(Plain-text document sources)
****************

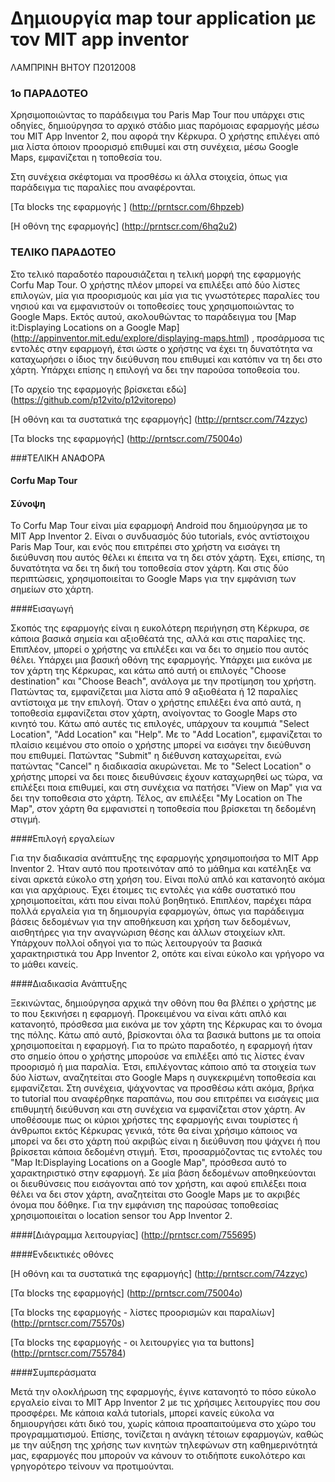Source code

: # Δημιουργία map tour application με τον MIT app inventor

ΛΑΜΠΡΙΝΗ ΒΗΤΟΥ
Π2012008

### 1ο ΠΑΡΑΔΟΤΕΟ

Χρησιμοποιώντας το παράδειγμα του Paris Map Tour που υπάρχει στις οδηγίες, δημιούργησα το αρχικό στάδιο μιας παρόμοιας εφαρμογής μέσω του MIT App Inventor 2, που αφορά την Κέρκυρα. Ο χρήστης επιλέγει από μια λίστα όποιον προορισμό επιθυμεί και στη συνέχεια, μέσω Google Maps, εμφανίζεται η τοποθεσία του. 

Στη συνέχεια σκέφτομαι να προσθέσω κι άλλα στοιχεία, όπως για παράδειγμα τις παραλίες που αναφέρονται.

[Τα blocks της εφαρμογής ] (http://prntscr.com/6hpzeb)

[Η οθόνη της εφαρμογής] (http://prntscr.com/6hq2u2)

### ΤΕΛΙΚΟ ΠΑΡΑΔΟΤΕΟ

Στο τελικό παραδοτέο παρουσιάζεται η τελική μορφή της εφαρμογής Corfu Map Tour. Ο χρήστης πλέον μπορεί να επιλέξει από δύο λίστες επιλογών, μία για προορισμούς και μία για τις γνωστότερες παραλίες του νησιού και να εμφανιστούν οι τοποθεσίες τους χρησιμοποιώντας το Google Maps. Εκτός αυτού, ακολουθώντας  το παράδειγμα του [Map it:Displaying Locations on a Google Map] (http://appinventor.mit.edu/explore/displaying-maps.html) , προσάρμοσα τις εντολές στην εφαρμογή, έτσι ώστε ο χρήστης να έχει τη δυνατότητα να καταχωρήσει ο ίδιος την διεύθυνση που επιθυμεί και κατόπιν να τη δει στο χάρτη. Υπάρχει επίσης η επιλογή να δει την παρούσα τοποθεσία του.

[Το αρχείο της εφαρμογής βρίσκεται εδώ] (https://github.com/p12vito/p12vitorepo)

[Η οθόνη και τα συστατικά της εφαρμογής] (http://prntscr.com/74zzyc)

[Τα blocks της εφαρμογής] (http://prntscr.com/75004o)

###ΤΕΛΙΚΗ ΑΝΑΦΟΡΑ

#### Corfu Map Tour

#### Σύνοψη

Το Corfu Map Tour είναι μία εφαρμοφή Android που δημιούργησα με το MIT App Inventor 2. Είναι ο συνδυασμός δύο tutorials, ενός αντίστοιχου Paris Map Tour, και ενός που επιτρέπει στο χρήστη να εισάγει τη διεύθυνση που αυτός θέλει κι έπειτα να τη δει στόν χάρτη. Έχει, επίσης, τη δυνατότητα να δει τη δική του τοποθεσία στον χάρτη. Και στις δύο περιπτώσεις, χρησιμοποιείται το Google Maps για την εμφάνιση των σημείων στο χάρτη.

####Εισαγωγή

Σκοπός της εφαρμογής είναι η ευκολότερη περιήγηση στη Κέρκυρα, σε κάποια βασικά σημεία και αξιοθέατά της, αλλά και στις παραλίες της. Επιπλέον, μπορεί ο χρήστης να επιλέξει και να δει το σημείο που αυτός θέλει. Υπάρχει μια βασική οθόνη της εφαρμογής. Υπάρχει μια εικόνα με τον χάρτη της Κέρκυρας, και κάτω από αυτή οι επιλογές "Choose destination" και "Choose Beach", ανάλογα με την προτίμηση του χρήστη. Πατώντας τα, εμφανίζεται μια λίστα από 9 αξιοθέατα ή 12 παραλίες αντίστοιχα με την επιλογή. Όταν ο χρήστης επιλέξει ένα από αυτά, η τοποθεσία εμφανίζεται στον χάρτη, ανοίγοντας το Google Maps στο κινητό του. Κάτω από αυτές τις επιλογές, υπάρχουν τα κουμπιά "Select Location", "Add Location" και "Help". Με το "Add Location", εμφανίζεται το πλαίσιο κειμένου στο οποίο ο χρήστης μπορεί να εισάγει την διεύθυνση που επιθυμεί. Πατώντας "Submit" η διέθυνση καταχωρείται, ενώ πατώντας "Cancel" η διαδικασία ακυρώνεται. Με το "Select Location" ο χρήστης μπορεί να δει ποιες διευθύνσεις έχουν καταχωρηθεί ως τώρα, να επιλέξει ποια επιθυμεί, και στη συνέχεια να πατήσει "View on Map" για να δει την τοποθεσια στο χάρτη. Τέλος, αν επιλέξει "My Location on The Map", στον χάρτη θα εμφανιστεί η τοποθεσία που βρίσκεται τη δεδομένη στιγμή.

####Επιλογή εργαλείων

Για την διαδικασία ανάπτυξης της εφαρμογής χρησιμοποιήσα το MIT App Inventor 2. Ήταν αυτό που προτεινόταν από το μάθημα και κατέληξε να είναι αρκετά εύκολο στη χρήση του. Είναι πολύ απλό και κατανοητό ακόμα και για αρχάριους. Έχει έτοιμες τις εντολές για κάθε συστατικό που χρησιμοποείται, κάτι που είναι πολύ βοηθητικό. Επιπλέον, παρέχει πάρα πολλά εργαλεία για τη δημιουργία εφαρμογών, όπως για παράδειγμα βάσεις δεδομένων για την αποθήκευση και χρήση των δεδομένων, αισθητήρες για την αναγνώριση θέσης και άλλων στοιχείων κλπ. Υπάρχουν πολλοί οδηγοί για το πώς λειτουργούν τα βασικά χαρακτηριστικά του App Inventor 2,  οπότε και είναι εύκολο και γρήγορο να το μάθει κανείς.

####Διαδικασία Ανάπτυξης

Ξεκινώντας, δημιούργησα αρχικά την οθόνη που θα βλέπει ο χρήστης με το που ξεκινήσει η εφαρμογή. Προκειμένου να είναι κάτι απλό και κατανοητό, πρόσθεσα μια εικόνα με τον χάρτη της Κέρκυρας και το όνομα της πόλης. Κάτω από αυτό, βρίσκονται όλα τα  βασικά buttons με τα οποία χρησιμοποείται η εφαρμογή. Για το πρώτο παραδοτέο, η εφαρμογή ήταν στο σημείο όπου ο χρήστης μπορούσε να επιλέξει από τις λίστες έναν προορισμό ή μια παραλία. Έτσι, επιλέγοντας κάποιο από τα στοιχεία των δύο λίστων, αναζητείται στο Google Maps η συγκεκριμένη τοποθεσία και εμφανίζεται. Στη συνέχεια, ψάχνοντας να προσθέσω κάτι ακόμα, βρήκα το tutorial που αναφέρθηκε παραπάνω, που σου επιτρέπει να εισάγεις μια επιθυμητή διεύθυνση και στη συνέχεια να εμφανίζεται στον χάρτη. Αν υποθέσουμε πως οι κύριοι χρήστες της εφαρμογής ειναι τουρίστες ή άνθρωποι εκτός Κέρκυρας γενικά, τότε θα είναι χρήσιμο κάποιος να μπορεί να δει στο χάρτη πού ακριβώς είναι η διεύθυνση που ψάχνει ή που βρίκσεται κάποια δεδομένη στιγμή. Έτσι, προσαρμόζοντας τις εντολές του "Map It:Displaying Locations on a Google Map", πρόσθεσα αυτό το χαρακτηριστικό στην εφαρμογή. Σε μία βάση δεδομένων αποθηκεύονται οι διευθύνσεις που εισάγονται από τον χρήστη, και αφού επιλέξει ποια θέλει να δει στον χάρτη, αναζητείται στο Google Maps με το ακριβές όνομα που δόθηκε. Για την εμφάνιση της παρούσας τοποθεσίας χρησιμοποιείται ο location sensor του App Inventor 2. 

####[Διάγραμμα λειτουργίας] (http://prntscr.com/755695)

####Ενδεικτικές οθόνες

[Η οθόνη και τα συστατικά της εφαρμογής] (http://prntscr.com/74zzyc)

[Τα blocks της εφαρμογής] (http://prntscr.com/75004o)

[Τα blocks της εφαρμογής - λίστες προορισμών και παραλίων] (http://prntscr.com/75570s)

[Τα blocks της εφαρμογής - οι λειτουργίες για τα buttons] (http://prntscr.com/755784)

####Συμπεράσματα

Μετά την ολοκλήρωση της εφαρμογής, έγινε κατανοητό το πόσο εύκολο εργαλείο είναι το MIT App Inventor 2 με τις χρήσιμες λειτουργίες που σου προσφέρει. Με κάποια καλά tutorials, μπορεί κανείς εύκολα να δημιουργήσει κάτι δικό του, χωρίς κάποια προαπαιτούμενα στο χώρο του προγραμματισμού. Επίσης, τονίζεται η ανάγκη τέτοιων εφαρμογών, καθώς με την αύξηση της χρήσης των κινητών τηλεφώνων στη καθημερινότητά μας, εφαρμογές που μπορούν να κάνουν το οτιδήποτε ευκολότερο και γρηγορότερο τείνουν να προτιμούνται.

****************

§ What you have to do: Using the records above, gather all lines where the string "εμφάνιση" is present.

§ Solution to this task:
Το Corfu Map Tour είναι μία εφαρμοφή Android που δημιούργησα με το MIT App Inventor 2. Είναι ο συνδυασμός δύο tutorials, ενός αντίστοιχου Paris Map Tour, και ενός που επιτρέπει στο χρήστη να εισάγει τη διεύθυνση που αυτός θέλει κι έπειτα να τη δει στόν χάρτη. Έχει, επίσης, τη δυνατότητα να δει τη δική του τοποθεσία στον χάρτη. Και στις δύο περιπτώσεις, χρησιμοποιείται το Google Maps για την εμφάνιση των σημείων στο χάρτη.
Ξεκινώντας, δημιούργησα αρχικά την οθόνη που θα βλέπει ο χρήστης με το που ξεκινήσει η εφαρμογή. Προκειμένου να είναι κάτι απλό και κατανοητό, πρόσθεσα μια εικόνα με τον χάρτη της Κέρκυρας και το όνομα της πόλης. Κάτω από αυτό, βρίσκονται όλα τα  βασικά buttons με τα οποία χρησιμοποείται η εφαρμογή. Για το πρώτο παραδοτέο, η εφαρμογή ήταν στο σημείο όπου ο χρήστης μπορούσε να επιλέξει από τις λίστες έναν προορισμό ή μια παραλία. Έτσι, επιλέγοντας κάποιο από τα στοιχεία των δύο λίστων, αναζητείται στο Google Maps η συγκεκριμένη τοποθεσία και εμφανίζεται. Στη συνέχεια, ψάχνοντας να προσθέσω κάτι ακόμα, βρήκα το tutorial που αναφέρθηκε παραπάνω, που σου επιτρέπει να εισάγεις μια επιθυμητή διεύθυνση και στη συνέχεια να εμφανίζεται στον χάρτη. Αν υποθέσουμε πως οι κύριοι χρήστες της εφαρμογής ειναι τουρίστες ή άνθρωποι εκτός Κέρκυρας γενικά, τότε θα είναι χρήσιμο κάποιος να μπορεί να δει στο χάρτη πού ακριβώς είναι η διεύθυνση που ψάχνει ή που βρίκσεται κάποια δεδομένη στιγμή. Έτσι, προσαρμόζοντας τις εντολές του "Map It:Displaying Locations on a Google Map", πρόσθεσα αυτό το χαρακτηριστικό στην εφαρμογή. Σε μία βάση δεδομένων αποθηκεύονται οι διευθύνσεις που εισάγονται από τον χρήστη, και αφού επιλέξει ποια θέλει να δει στον χάρτη, αναζητείται στο Google Maps με το ακριβές όνομα που δόθηκε. Για την εμφάνιση της παρούσας τοποθεσίας χρησιμοποιείται ο location sensor του App Inventor 2. 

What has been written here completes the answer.